_Directions for this task_: Which lines of the entries below hold the word "Turner"? Report each of them.

━━━ Available data

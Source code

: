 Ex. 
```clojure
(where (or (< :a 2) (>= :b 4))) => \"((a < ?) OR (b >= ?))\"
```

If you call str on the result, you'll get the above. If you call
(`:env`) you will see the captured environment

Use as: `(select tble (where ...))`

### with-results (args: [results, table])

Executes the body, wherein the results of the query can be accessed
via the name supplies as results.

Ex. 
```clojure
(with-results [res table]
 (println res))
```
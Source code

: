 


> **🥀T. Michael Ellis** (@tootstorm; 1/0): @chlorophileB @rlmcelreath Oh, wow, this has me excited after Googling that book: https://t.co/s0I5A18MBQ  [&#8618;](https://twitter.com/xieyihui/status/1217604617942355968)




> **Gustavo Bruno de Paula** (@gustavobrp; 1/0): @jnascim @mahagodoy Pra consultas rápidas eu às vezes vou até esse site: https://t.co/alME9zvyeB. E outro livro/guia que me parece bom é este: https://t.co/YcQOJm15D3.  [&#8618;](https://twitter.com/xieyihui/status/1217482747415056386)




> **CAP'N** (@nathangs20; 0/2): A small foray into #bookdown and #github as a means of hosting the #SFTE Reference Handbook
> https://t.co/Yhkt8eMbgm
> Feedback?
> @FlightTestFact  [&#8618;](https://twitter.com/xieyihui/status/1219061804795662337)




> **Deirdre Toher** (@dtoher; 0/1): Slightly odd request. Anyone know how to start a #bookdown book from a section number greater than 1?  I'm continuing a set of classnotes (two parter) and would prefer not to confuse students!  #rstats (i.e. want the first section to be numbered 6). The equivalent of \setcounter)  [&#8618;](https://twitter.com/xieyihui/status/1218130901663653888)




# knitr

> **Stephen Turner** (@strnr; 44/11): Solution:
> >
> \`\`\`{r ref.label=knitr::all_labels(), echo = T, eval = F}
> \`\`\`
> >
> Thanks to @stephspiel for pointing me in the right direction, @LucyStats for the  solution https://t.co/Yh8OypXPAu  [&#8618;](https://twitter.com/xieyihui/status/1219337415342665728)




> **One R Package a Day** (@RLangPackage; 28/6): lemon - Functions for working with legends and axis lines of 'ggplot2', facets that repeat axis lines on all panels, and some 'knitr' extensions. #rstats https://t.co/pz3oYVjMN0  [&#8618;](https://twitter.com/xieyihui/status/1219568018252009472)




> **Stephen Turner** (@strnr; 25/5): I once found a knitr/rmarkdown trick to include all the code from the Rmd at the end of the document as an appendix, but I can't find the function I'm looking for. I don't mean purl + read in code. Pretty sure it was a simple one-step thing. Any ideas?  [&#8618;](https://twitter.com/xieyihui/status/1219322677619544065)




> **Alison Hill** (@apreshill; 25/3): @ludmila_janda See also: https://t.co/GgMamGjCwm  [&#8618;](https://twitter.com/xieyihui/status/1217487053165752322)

━━━━━━

_Solution to the exercise_:
> **Stephen Turner** (@strnr; 44/11): Solution:
> **Stephen Turner** (@strnr; 25/5): I once found a knitr/rmarkdown trick to include all the code from the Rmd at the end of the document as an appendix, but I can't find the function I'm looking for. I don't mean purl + read in code. Pretty sure it was a simple one-step thing. Any ideas?  [&#8618;](https://twitter.com/xieyihui/status/1219322677619544065)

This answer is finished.